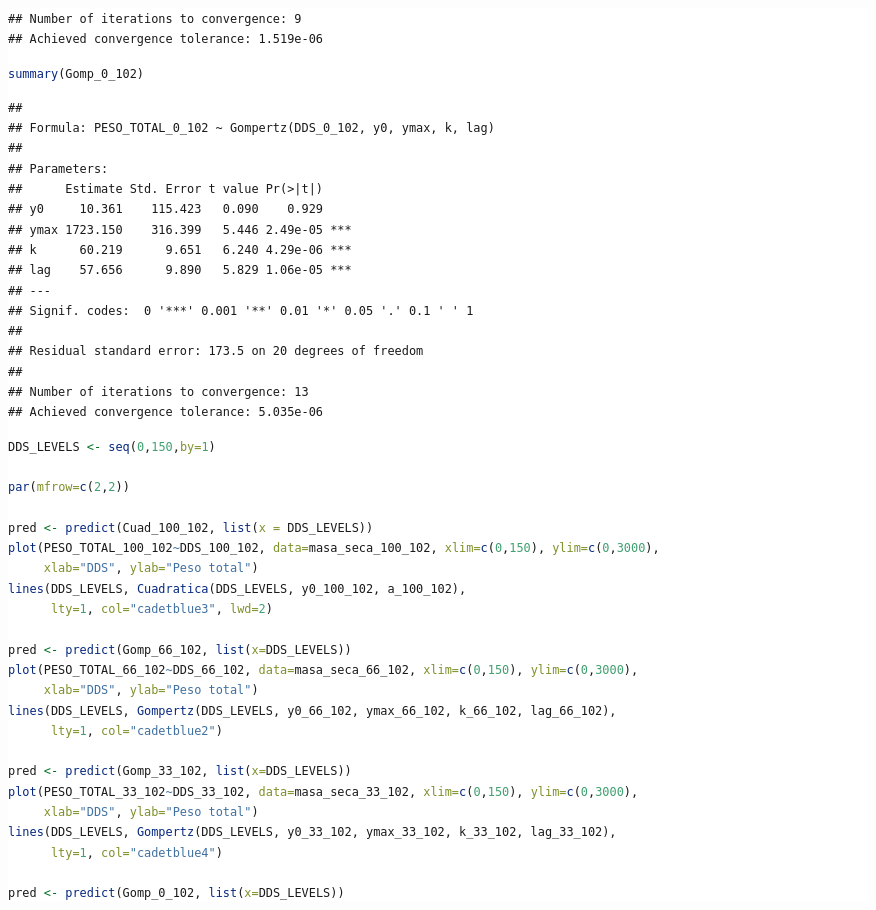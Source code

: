    ## Number of iterations to convergence: 9 
    ## Achieved convergence tolerance: 1.519e-06

``` r
summary(Gomp_0_102)
```

    ## 
    ## Formula: PESO_TOTAL_0_102 ~ Gompertz(DDS_0_102, y0, ymax, k, lag)
    ## 
    ## Parameters:
    ##      Estimate Std. Error t value Pr(>|t|)    
    ## y0     10.361    115.423   0.090    0.929    
    ## ymax 1723.150    316.399   5.446 2.49e-05 ***
    ## k      60.219      9.651   6.240 4.29e-06 ***
    ## lag    57.656      9.890   5.829 1.06e-05 ***
    ## ---
    ## Signif. codes:  0 '***' 0.001 '**' 0.01 '*' 0.05 '.' 0.1 ' ' 1
    ## 
    ## Residual standard error: 173.5 on 20 degrees of freedom
    ## 
    ## Number of iterations to convergence: 13 
    ## Achieved convergence tolerance: 5.035e-06

``` r
DDS_LEVELS <- seq(0,150,by=1)

par(mfrow=c(2,2))

pred <- predict(Cuad_100_102, list(x = DDS_LEVELS))
plot(PESO_TOTAL_100_102~DDS_100_102, data=masa_seca_100_102, xlim=c(0,150), ylim=c(0,3000),
     xlab="DDS", ylab="Peso total")
lines(DDS_LEVELS, Cuadratica(DDS_LEVELS, y0_100_102, a_100_102),
      lty=1, col="cadetblue3", lwd=2)

pred <- predict(Gomp_66_102, list(x=DDS_LEVELS))
plot(PESO_TOTAL_66_102~DDS_66_102, data=masa_seca_66_102, xlim=c(0,150), ylim=c(0,3000),
     xlab="DDS", ylab="Peso total")
lines(DDS_LEVELS, Gompertz(DDS_LEVELS, y0_66_102, ymax_66_102, k_66_102, lag_66_102),
      lty=1, col="cadetblue2")

pred <- predict(Gomp_33_102, list(x=DDS_LEVELS))
plot(PESO_TOTAL_33_102~DDS_33_102, data=masa_seca_33_102, xlim=c(0,150), ylim=c(0,3000),
     xlab="DDS", ylab="Peso total")
lines(DDS_LEVELS, Gompertz(DDS_LEVELS, y0_33_102, ymax_33_102, k_33_102, lag_33_102),
      lty=1, col="cadetblue4")

pred <- predict(Gomp_0_102, list(x=DDS_LEVELS))
```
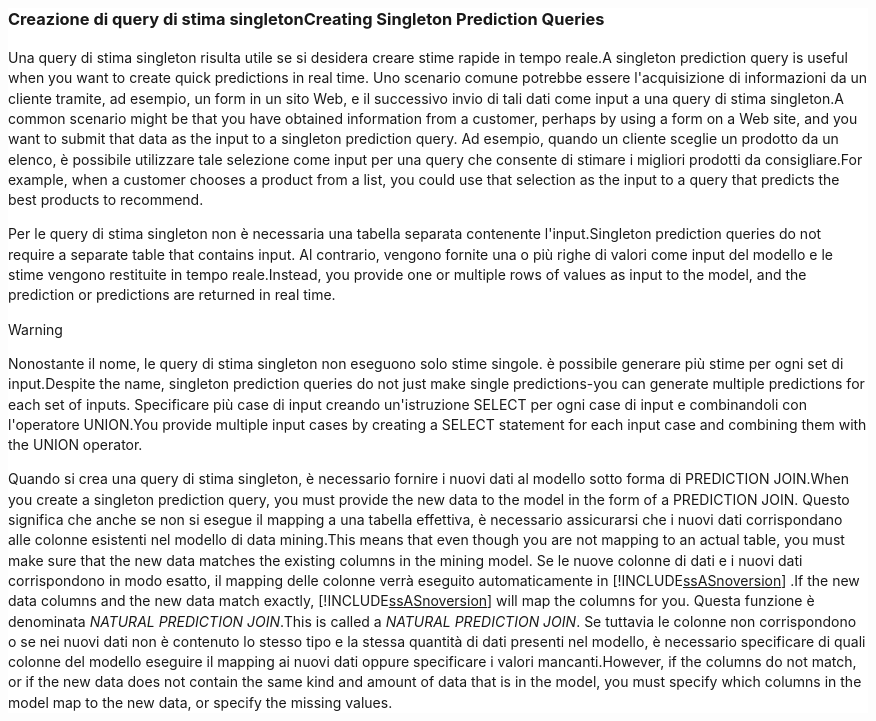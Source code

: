 ###  <a name="creating-singleton-prediction-queries"></a><a name="bkmk_SingletonQuery"></a><span data-ttu-id="890f6-149">Creazione di query di stima singleton</span><span class="sxs-lookup"><span data-stu-id="890f6-149">Creating Singleton Prediction Queries</span></span>  
 <span data-ttu-id="890f6-150">Una query di stima singleton risulta utile se si desidera creare stime rapide in tempo reale.</span><span class="sxs-lookup"><span data-stu-id="890f6-150">A singleton prediction query is useful when you want to create quick predictions in real time.</span></span> <span data-ttu-id="890f6-151">Uno scenario comune potrebbe essere l'acquisizione di informazioni da un cliente tramite, ad esempio, un form in un sito Web, e il successivo invio di tali dati come input a una query di stima singleton.</span><span class="sxs-lookup"><span data-stu-id="890f6-151">A common scenario might be that you have obtained information from a customer, perhaps by using a form on a Web site, and you want to submit that data as the input to a singleton prediction query.</span></span> <span data-ttu-id="890f6-152">Ad esempio, quando un cliente sceglie un prodotto da un elenco, è possibile utilizzare tale selezione come input per una query che consente di stimare i migliori prodotti da consigliare.</span><span class="sxs-lookup"><span data-stu-id="890f6-152">For example, when a customer chooses a product from a list, you could use that selection as the input to a query that predicts the best products to recommend.</span></span>  
  
 <span data-ttu-id="890f6-153">Per le query di stima singleton non è necessaria una tabella separata contenente l'input.</span><span class="sxs-lookup"><span data-stu-id="890f6-153">Singleton prediction queries do not require a separate table that contains input.</span></span> <span data-ttu-id="890f6-154">Al contrario, vengono fornite una o più righe di valori come input del modello e le stime vengono restituite in tempo reale.</span><span class="sxs-lookup"><span data-stu-id="890f6-154">Instead, you provide one or multiple rows of values as input to the model, and the prediction or predictions are returned in real time.</span></span>  
  
> [!WARNING]  
>  <span data-ttu-id="890f6-155">Nonostante il nome, le query di stima singleton non eseguono solo stime singole. è possibile generare più stime per ogni set di input.</span><span class="sxs-lookup"><span data-stu-id="890f6-155">Despite the name, singleton prediction queries do not just make single predictions-you can generate multiple predictions for each set of inputs.</span></span> <span data-ttu-id="890f6-156">Specificare più case di input creando un'istruzione SELECT per ogni case di input e combinandoli con l'operatore UNION.</span><span class="sxs-lookup"><span data-stu-id="890f6-156">You provide multiple input cases by creating a SELECT statement for each input case and combining them with the UNION operator.</span></span>  
  
 <span data-ttu-id="890f6-157">Quando si crea una query di stima singleton, è necessario fornire i nuovi dati al modello sotto forma di PREDICTION JOIN.</span><span class="sxs-lookup"><span data-stu-id="890f6-157">When you create a singleton prediction query, you must provide the new data to the model in the form of a PREDICTION JOIN.</span></span> <span data-ttu-id="890f6-158">Questo significa che anche se non si esegue il mapping a una tabella effettiva, è necessario assicurarsi che i nuovi dati corrispondano alle colonne esistenti nel modello di data mining.</span><span class="sxs-lookup"><span data-stu-id="890f6-158">This means that even though you are not mapping to an actual table, you must make sure that the new data matches the existing columns in the mining model.</span></span> <span data-ttu-id="890f6-159">Se le nuove colonne di dati e i nuovi dati corrispondono in modo esatto, il mapping delle colonne verrà eseguito automaticamente in [!INCLUDE[ssASnoversion](../../includes/ssasnoversion-md.md)] .</span><span class="sxs-lookup"><span data-stu-id="890f6-159">If the new data columns and the new data match exactly, [!INCLUDE[ssASnoversion](../../includes/ssasnoversion-md.md)] will map the columns for you.</span></span> <span data-ttu-id="890f6-160">Questa funzione è denominata *NATURAL PREDICTION JOIN*.</span><span class="sxs-lookup"><span data-stu-id="890f6-160">This is called a *NATURAL PREDICTION JOIN*.</span></span> <span data-ttu-id="890f6-161">Se tuttavia le colonne non corrispondono o se nei nuovi dati non è contenuto lo stesso tipo e la stessa quantità di dati presenti nel modello, è necessario specificare di quali colonne del modello eseguire il mapping ai nuovi dati oppure specificare i valori mancanti.</span><span class="sxs-lookup"><span data-stu-id="890f6-161">However, if the columns do not match, or if the new data does not contain the same kind and amount of data that is in the model, you must specify which columns in the model map to the new data, or specify the missing values.</span></span>  
  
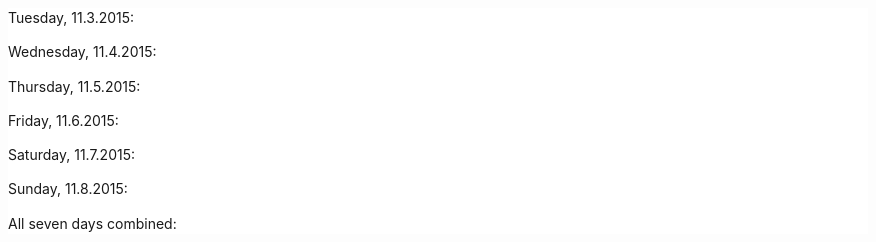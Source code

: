 Tuesday, 11.3.2015:

<embed src="http://bl.ocks.org/reedeth/raw/bf87d62d2c52e815a9ae/" width="1100px" height="650px"/>

Wednesday, 11.4.2015:

<embed src="http://bl.ocks.org/reedeth/raw/18dedb74e52b69a8fbed/" width="1100px" height="650px"/>

Thursday, 11.5.2015:

<embed src="http://bl.ocks.org/reedeth/raw/7f8e0cb2446004ffe39c/" width="1100px" height="650px"/>

Friday, 11.6.2015:

<embed src="http://bl.ocks.org/reedeth/raw/577082f32ea974c76958/" width="1100px" height="650px"/>

Saturday, 11.7.2015:

<embed src="http://bl.ocks.org/reedeth/raw/97800a0d03021f0dc65a/" width="1100px" height="650px"/>

Sunday, 11.8.2015:

<embed src="http://bl.ocks.org/reedeth/raw/d3b68c10128d46fb6f28/" width="1100px" height="650px"/>

All seven days combined:

<embed src="http://bl.ocks.org/reedeth/raw/57868ff574651558813a/" width="2100px" height="1650px"/>

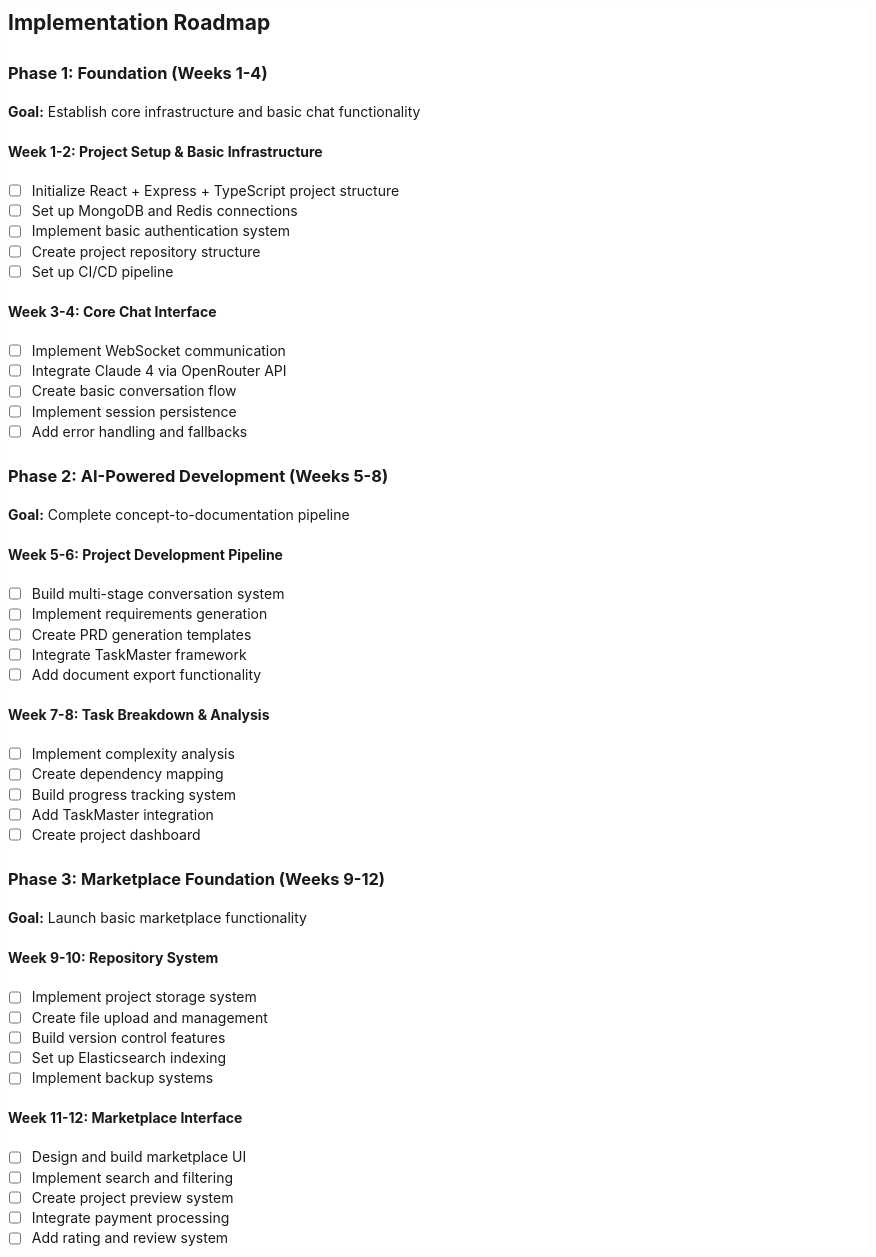 ## Implementation Roadmap

### Phase 1: Foundation (Weeks 1-4)
**Goal:** Establish core infrastructure and basic chat functionality

#### Week 1-2: Project Setup & Basic Infrastructure
- [ ] Initialize React + Express + TypeScript project structure
- [ ] Set up MongoDB and Redis connections
- [ ] Implement basic authentication system
- [ ] Create project repository structure
- [ ] Set up CI/CD pipeline

#### Week 3-4: Core Chat Interface
- [ ] Implement WebSocket communication
- [ ] Integrate Claude 4 via OpenRouter API
- [ ] Create basic conversation flow
- [ ] Implement session persistence
- [ ] Add error handling and fallbacks

### Phase 2: AI-Powered Development (Weeks 5-8)
**Goal:** Complete concept-to-documentation pipeline

#### Week 5-6: Project Development Pipeline
- [ ] Build multi-stage conversation system
- [ ] Implement requirements generation
- [ ] Create PRD generation templates
- [ ] Integrate TaskMaster framework
- [ ] Add document export functionality

#### Week 7-8: Task Breakdown & Analysis
- [ ] Implement complexity analysis
- [ ] Create dependency mapping
- [ ] Build progress tracking system
- [ ] Add TaskMaster integration
- [ ] Create project dashboard

### Phase 3: Marketplace Foundation (Weeks 9-12)
**Goal:** Launch basic marketplace functionality

#### Week 9-10: Repository System
- [ ] Implement project storage system
- [ ] Create file upload and management
- [ ] Build version control features
- [ ] Set up Elasticsearch indexing
- [ ] Implement backup systems

#### Week 11-12: Marketplace Interface
- [ ] Design and build marketplace UI
- [ ] Implement search and filtering
- [ ] Create project preview system
- [ ] Integrate payment processing
- [ ] Add rating and review system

**Exercise aim**
Write out exactly those lines running from the line with "Complete concept-to-documentation pipeline" to the end of the data above, the first and last included.

**Solution to this exercise**
**Goal:** Complete concept-to-documentation pipeline

#### Week 5-6: Project Development Pipeline
- [ ] Build multi-stage conversation system
- [ ] Implement requirements generation
- [ ] Create PRD generation templates
- [ ] Integrate TaskMaster framework
- [ ] Add document export functionality

#### Week 7-8: Task Breakdown & Analysis
- [ ] Implement complexity analysis
- [ ] Create dependency mapping
- [ ] Build progress tracking system
- [ ] Add TaskMaster integration
- [ ] Create project dashboard

### Phase 3: Marketplace Foundation (Weeks 9-12)
**Goal:** Launch basic marketplace functionality

#### Week 9-10: Repository System
- [ ] Implement project storage system
- [ ] Create file upload and management
- [ ] Build version control features
- [ ] Set up Elasticsearch indexing
- [ ] Implement backup systems

#### Week 11-12: Marketplace Interface
- [ ] Design and build marketplace UI
- [ ] Implement search and filtering
- [ ] Create project preview system
- [ ] Integrate payment processing
- [ ] Add rating and review system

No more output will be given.